Aerial view of Trinity Fields School, Ystrad Mynach (top), showing the proximity of the Penallta RFC rugby field. Picture: Google Earth

Now, investigations from Welsh Water have led to a pause on both developments so the flooding issue can be investigated. 

During a recent inspection of the sewer network at Sue Noakes, 11 black bags full of rags and a large wooden board were removed. 

Welsh Water have described the restriction as a “significant find” and are hopeful that its removal will keep levels low.

But investigations will continue throughout summer, which has led to the school development and sports hub plans being put on hold. 

Ed Bennet, the sewerage manager at Welsh Water, said: “We are working closely with the council and Natural Resources Wales to fully investigate the breach at the Sue Noake site. 


“We need to continue with a number of complex technical surveys to identify any further problems and then agree any appropriate remedial works. We will continue to keep our key partners updated as this work progresses.”

The Leader of Caerphilly council, Cllr Philippa Marsden, said they had been “crystal clear” that no development would take place at the Sue Noake site until the flooding problems had been addressed.

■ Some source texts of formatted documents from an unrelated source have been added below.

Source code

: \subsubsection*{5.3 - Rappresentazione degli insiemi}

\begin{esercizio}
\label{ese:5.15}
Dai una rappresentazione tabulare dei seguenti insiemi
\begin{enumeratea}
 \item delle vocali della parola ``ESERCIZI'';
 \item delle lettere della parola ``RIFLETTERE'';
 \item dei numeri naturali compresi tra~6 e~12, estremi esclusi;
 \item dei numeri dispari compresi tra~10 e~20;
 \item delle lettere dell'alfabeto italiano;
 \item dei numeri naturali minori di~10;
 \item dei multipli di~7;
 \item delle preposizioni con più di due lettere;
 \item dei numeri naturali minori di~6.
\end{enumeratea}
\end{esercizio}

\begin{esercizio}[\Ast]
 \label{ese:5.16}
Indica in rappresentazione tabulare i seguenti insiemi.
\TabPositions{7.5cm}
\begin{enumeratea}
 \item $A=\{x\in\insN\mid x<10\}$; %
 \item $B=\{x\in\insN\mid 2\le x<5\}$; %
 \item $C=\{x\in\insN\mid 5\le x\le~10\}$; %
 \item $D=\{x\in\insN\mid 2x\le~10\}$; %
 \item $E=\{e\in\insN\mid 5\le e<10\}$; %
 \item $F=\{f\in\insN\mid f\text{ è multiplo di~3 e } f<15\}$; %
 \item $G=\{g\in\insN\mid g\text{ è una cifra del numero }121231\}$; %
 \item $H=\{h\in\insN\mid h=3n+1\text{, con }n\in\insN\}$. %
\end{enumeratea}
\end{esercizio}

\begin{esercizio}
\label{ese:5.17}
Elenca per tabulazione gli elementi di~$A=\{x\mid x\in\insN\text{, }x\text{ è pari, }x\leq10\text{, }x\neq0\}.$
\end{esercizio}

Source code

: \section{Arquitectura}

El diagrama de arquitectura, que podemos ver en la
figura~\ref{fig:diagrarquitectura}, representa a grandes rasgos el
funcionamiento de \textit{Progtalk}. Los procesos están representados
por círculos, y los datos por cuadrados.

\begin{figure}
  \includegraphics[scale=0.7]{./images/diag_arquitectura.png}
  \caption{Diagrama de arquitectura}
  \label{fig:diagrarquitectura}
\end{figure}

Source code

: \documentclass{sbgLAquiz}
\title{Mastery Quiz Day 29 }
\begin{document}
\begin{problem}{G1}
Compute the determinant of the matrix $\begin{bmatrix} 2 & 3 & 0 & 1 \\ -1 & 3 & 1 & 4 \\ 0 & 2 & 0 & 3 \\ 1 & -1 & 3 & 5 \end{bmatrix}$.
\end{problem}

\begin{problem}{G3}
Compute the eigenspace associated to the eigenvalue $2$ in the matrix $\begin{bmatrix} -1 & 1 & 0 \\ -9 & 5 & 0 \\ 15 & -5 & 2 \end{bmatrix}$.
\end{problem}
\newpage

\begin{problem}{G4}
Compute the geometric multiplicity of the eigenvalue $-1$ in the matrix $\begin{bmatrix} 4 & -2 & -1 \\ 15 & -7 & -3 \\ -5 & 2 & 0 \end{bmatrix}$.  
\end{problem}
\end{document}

She said: “We have listened to the concerns of residents and it is important that we provide Welsh Water with the appropriate time and space to investigate the problems and undertake any further works that are required.

“Our plans to progress the development, including the submission of a planning application, will be put on hold for the foreseeable future until we know the full picture and have assurances about the viability of the site for further development.”

Caerphilly MS Hefin David said he was glad the council had listened.

He said: “They have recognised that they cannot risk public money where questions remain about mitigation and they have taken the most responsible decision in the circumstances. 

“I believe that there is now space to consider how the extension of the school may still happen and indeed how additional learning needs provision may be enhanced across the borough, without a negative impact on the community in Ystrad Mynach and without the loss of the playing field. 

“The additional spaces for our most vulnerable children can be provided faster if all options are explored in the months ahead.”